Enquanto não concederes essa graça à alma, não importa o quão íntima ela possa estar, ela vai perceber que não está plenamente integrada contigo. Parece existir assim um certo mal estar espiritual, uma espécie de insegurança. Ela não gostaria de ser perturbada em sua doce ocupação. Mas isso poderia acontecer e ela teme isso. E o seu medo é bem fundamentado. Todos os laços que a prendem longe de ti ainda não foram quebrados. Ela ainda mantém uma certa comunicação com o mundo sensível que nada lhe pode dar e que, pelo contrário, poderia chamá-la para si, arruinando tudo. Sem dúvida esse medo é débil, surdo e quase imperceptível, mas existe e faz sofrer a alma, é um estorvo. Na verdade, a alma não pode elevar-se livremente para te alcançar, ainda que se sinta movida por um desejo muito forte de fazê-lo.

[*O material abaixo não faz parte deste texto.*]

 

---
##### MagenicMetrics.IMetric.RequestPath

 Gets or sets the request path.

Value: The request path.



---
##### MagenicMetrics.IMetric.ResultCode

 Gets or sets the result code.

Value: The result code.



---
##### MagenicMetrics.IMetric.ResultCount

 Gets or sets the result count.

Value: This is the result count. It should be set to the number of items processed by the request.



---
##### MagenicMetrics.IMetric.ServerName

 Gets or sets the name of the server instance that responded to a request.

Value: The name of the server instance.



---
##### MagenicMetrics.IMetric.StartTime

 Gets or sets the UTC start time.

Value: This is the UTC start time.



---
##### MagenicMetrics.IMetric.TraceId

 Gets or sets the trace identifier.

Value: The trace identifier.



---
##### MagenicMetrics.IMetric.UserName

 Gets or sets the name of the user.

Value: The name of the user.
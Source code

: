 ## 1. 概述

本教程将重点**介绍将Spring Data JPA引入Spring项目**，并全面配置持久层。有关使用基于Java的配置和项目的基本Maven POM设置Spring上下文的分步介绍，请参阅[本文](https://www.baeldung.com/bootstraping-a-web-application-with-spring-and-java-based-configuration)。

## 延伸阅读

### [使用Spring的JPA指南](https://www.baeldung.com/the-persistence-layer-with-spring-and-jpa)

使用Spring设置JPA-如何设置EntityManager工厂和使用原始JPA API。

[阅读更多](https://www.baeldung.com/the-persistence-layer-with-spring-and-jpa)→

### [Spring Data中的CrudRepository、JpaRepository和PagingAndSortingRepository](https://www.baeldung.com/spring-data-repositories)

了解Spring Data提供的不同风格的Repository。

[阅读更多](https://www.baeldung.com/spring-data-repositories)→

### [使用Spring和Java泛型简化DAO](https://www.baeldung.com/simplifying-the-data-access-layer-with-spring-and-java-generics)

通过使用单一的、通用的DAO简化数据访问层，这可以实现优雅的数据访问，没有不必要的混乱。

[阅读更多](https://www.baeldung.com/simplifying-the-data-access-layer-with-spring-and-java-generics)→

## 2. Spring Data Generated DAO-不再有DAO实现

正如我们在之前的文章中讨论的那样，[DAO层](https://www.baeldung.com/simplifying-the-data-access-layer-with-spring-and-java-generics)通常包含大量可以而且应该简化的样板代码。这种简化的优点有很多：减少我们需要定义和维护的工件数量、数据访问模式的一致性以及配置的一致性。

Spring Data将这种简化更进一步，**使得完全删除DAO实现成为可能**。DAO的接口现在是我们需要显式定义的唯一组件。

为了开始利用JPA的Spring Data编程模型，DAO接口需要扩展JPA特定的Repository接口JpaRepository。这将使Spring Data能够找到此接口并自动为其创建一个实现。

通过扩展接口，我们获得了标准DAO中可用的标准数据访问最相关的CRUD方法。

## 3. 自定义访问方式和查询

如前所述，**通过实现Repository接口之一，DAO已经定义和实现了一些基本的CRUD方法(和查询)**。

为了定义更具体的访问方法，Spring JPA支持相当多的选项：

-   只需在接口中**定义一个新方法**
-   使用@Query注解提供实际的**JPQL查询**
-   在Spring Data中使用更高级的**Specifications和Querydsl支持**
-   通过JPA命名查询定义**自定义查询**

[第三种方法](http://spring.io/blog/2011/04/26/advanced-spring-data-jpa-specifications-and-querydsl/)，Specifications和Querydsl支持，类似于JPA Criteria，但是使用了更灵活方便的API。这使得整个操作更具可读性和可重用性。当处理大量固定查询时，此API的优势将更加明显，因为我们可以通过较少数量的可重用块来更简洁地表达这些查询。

Mas no momento em que te dignas desligar-se por completo, ainda que apenas por um instante, que alegria não teria a alma de se encontrar a sós contigo, quase face a face, e poder contar-te sem palavras tudo o que vivencia no íntimo do coração há tanto tempo! E agir como se não soubesses nada; falar de tudo e se abrir totalmente contigo. Pai, vê como tudo é Vosso, como tudo é feito para Vós! Não existem mais criaturas que possam obstruir o Vosso olhar ou ferir o Vosso coração. Não há mais nenhum obstáculo entre nós. Eu Vos falo e Vós me ouvis. Eu Vos olho e Vós me contemplais com ternura. Ninguém nos ouve, ninguém nos vê; ninguém sabe que estou aqui em Vossa presença. Os anjos podem ver e os santos podem ver, mas até eles não poderão saber dessa nossa intimidade mais do que quereis lhes revelar. Além disso, o olhar deles não é indiscreto; pelo contrário, estão felizes vendo o que veem. E, se necessário, eles vão enlevar a minha alma ainda mais para Vos louvar, abençoar e amar.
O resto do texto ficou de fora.